Jasper Johns Watermark

photo of two open copies of jasper johns artist book in a vitrine, with a thickly printed black cross hatch pattern facing a kind of bodily text by samuel beckett, at gagosian in 2026
two examples from the edition of 250+30AP+20HC of Foirades/Fizzles, by Samuel Beckett, with etchings and lithographs by Jasper Johns, 1976, at Gagosian

It never really clicked for whatever reason, but maybe it was seeing two copies of Jasper Johns’ illustrated collaboration with Samuel Beckett in the Gagosian crosshatches show; the book just blew my mind. What a gorgeous object. And stuffed—absolutely stuffed—with Johns etchings and lithographs, and wrapped in another lithograph.
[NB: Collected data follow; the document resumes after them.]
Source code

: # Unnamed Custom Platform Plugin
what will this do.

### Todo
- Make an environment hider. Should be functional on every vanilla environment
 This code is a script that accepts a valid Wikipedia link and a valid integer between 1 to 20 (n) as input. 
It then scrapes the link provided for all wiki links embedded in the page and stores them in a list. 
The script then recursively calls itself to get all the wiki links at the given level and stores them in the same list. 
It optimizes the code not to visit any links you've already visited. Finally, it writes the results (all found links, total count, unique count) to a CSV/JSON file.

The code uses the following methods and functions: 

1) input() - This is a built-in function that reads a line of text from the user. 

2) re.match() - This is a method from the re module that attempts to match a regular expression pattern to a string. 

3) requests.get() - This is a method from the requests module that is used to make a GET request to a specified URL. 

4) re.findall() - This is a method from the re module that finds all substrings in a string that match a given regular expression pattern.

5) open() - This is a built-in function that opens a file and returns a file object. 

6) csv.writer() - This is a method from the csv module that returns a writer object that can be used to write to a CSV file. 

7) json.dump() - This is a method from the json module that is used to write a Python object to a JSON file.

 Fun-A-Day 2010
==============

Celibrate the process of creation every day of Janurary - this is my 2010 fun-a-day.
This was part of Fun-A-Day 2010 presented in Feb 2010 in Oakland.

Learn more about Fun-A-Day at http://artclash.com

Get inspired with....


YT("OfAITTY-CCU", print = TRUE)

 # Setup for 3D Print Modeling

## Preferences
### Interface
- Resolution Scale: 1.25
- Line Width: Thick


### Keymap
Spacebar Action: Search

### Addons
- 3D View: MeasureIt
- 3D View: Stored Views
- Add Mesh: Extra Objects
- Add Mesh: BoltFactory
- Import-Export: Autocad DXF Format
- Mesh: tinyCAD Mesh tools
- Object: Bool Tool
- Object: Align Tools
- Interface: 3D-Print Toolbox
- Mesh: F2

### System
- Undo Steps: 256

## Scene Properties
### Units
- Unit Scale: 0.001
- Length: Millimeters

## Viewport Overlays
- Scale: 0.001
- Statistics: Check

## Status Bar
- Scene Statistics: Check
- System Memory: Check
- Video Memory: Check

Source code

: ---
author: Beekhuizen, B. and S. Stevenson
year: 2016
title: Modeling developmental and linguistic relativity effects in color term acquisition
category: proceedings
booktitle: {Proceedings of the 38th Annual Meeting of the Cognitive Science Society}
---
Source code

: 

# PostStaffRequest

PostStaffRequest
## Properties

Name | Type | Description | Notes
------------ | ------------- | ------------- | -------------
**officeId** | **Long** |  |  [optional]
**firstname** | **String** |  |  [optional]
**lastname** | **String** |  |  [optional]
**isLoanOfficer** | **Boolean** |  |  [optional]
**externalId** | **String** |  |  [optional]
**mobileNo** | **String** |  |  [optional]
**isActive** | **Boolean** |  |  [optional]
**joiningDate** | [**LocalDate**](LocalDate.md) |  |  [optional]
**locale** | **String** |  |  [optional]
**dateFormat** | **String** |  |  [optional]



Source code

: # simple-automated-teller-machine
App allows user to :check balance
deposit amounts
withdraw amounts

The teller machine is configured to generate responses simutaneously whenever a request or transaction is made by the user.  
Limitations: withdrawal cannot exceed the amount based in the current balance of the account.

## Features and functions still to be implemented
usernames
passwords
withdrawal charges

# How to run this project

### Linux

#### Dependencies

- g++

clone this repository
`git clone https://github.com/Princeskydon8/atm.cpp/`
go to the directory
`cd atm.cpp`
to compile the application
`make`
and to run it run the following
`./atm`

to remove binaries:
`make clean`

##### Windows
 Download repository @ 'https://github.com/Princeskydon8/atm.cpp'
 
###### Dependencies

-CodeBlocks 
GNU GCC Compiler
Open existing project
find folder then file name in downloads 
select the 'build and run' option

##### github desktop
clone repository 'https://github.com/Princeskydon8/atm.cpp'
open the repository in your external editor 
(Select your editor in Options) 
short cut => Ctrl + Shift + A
Foirades/Fizzles got a lot of attention immediately, and its origin story has been retold over the years, its anecdotes mined for insights. [This discussion in 2025 in Gagosian Quarterly is good, if a bit hype.] There was a whole book and show about it, before my time. I somehow missed how different it is from a traditional artist-illustrated edition of a text.

jasper johns 1972 untitled painting in four parts has two panels at the center with red and black flagstone shapes in or on a field of white flagstone tracery. on the far left panel a cross hatch pattern roughly the same scale as the flagstones in orange, green, and purple. on the far right, a cast assemblage of boards and body parts affixed to a tan background. this painting is in the collection of the museum ludwig now in cologne
Jasper Johns, Untitled, 1972. Oil, encaustic, and collage on canvas with objects (four panels), 72 × 192 1/4 in. (182.9 × 488.3 cm) overall. Museum Ludwig, Cologne, via The Brooklyn Rail’s conversation around the 2021-22 Johns retrospectives

Johns asked Beckett for unpublished texts to work with; Beckett’s response was to translate texts he’d originally written in French, only some of which had been published. Johns’s prints used elements of what he considered his most successful painting to date, Untitled (1972), part of his now-recognized process of continuing to explore elements from paintings in other mediums. And he worked with Picasso’s printer, who opened up an etching world to him. The result is its own entirely separate, integrated thing, inextricable from his entire practice.

an open spread from jasper johns and samuel beckett's book foirades-fizzles, with the outline shape of a torso unpainted/unprinted, and the stenciled word torso underneath, and a spraypainted splatter and drip spot that covers it all, except the whole thing is an etching. some beckett text on the facing page. this copy from moma shows how oil from the thickly printed ink was absorbed like a ghostly monotype into the facing page.
Jasper Johns, Torso from Foirades/Fizzles, Folio 17, aquatint with so much ink it made that ghost print on the facing page of MoMA’s copy

Ironically, Foirades/Fizzles‘ distinctiveness comes in spite of Johns using a classic orange/purple/green crosshatch print that appears in the endpapers and box lining for at least two other book covers: a screenprint on a 1977 Brooke Alexander catalogue, and a lithograph dustjacket on the 1977 Whitney exhibition catalogue. So maybe I can cut myself a little slack if I’d mostly seen it in artist book auctions looking familiar, and routine, when it was exactly the opposite.

this example of jasper johns and samuel beckett's artist book sold at sothebys in 2021. the grey fabric box is standing open behind it, with a purple tassel pull that matches the orange, green, and purple cross hatch lithograph lining the two faces of the box. the book is open, with impossibly sexy and tactile edges of handmade paper, to a two-page spread print by johns, with a crosshatch design on the left and a flagstone motif on the right. but this is here really for the paper
ed 44/250 of Johns/Beckett’s Foirades/Fizzles, 1976, sold at Sotheby’s in 2021

And as the photo of an edition sold at Sotheby’s indicates, this book is a deliriously sexy object. It is the paper. A raw sheaf of gorgeous paper with an image surprise on every leaf. And I somehow missed until this weekend that the paper for Foirades/Fizzles, from Moulin Richard de Bas, is watermarked with Beckett’s initials and Johns’s signature. Twenty years before Yvon Lambert had Twombly’s handwriting turned into a watermark—for an On Kawara artist book, which is weirder the longer I think about it—Jasper Johns had paper made with his own signature—AND Samuel Beckett’s. I thought I appreciated Johns’s paper game, and I did not.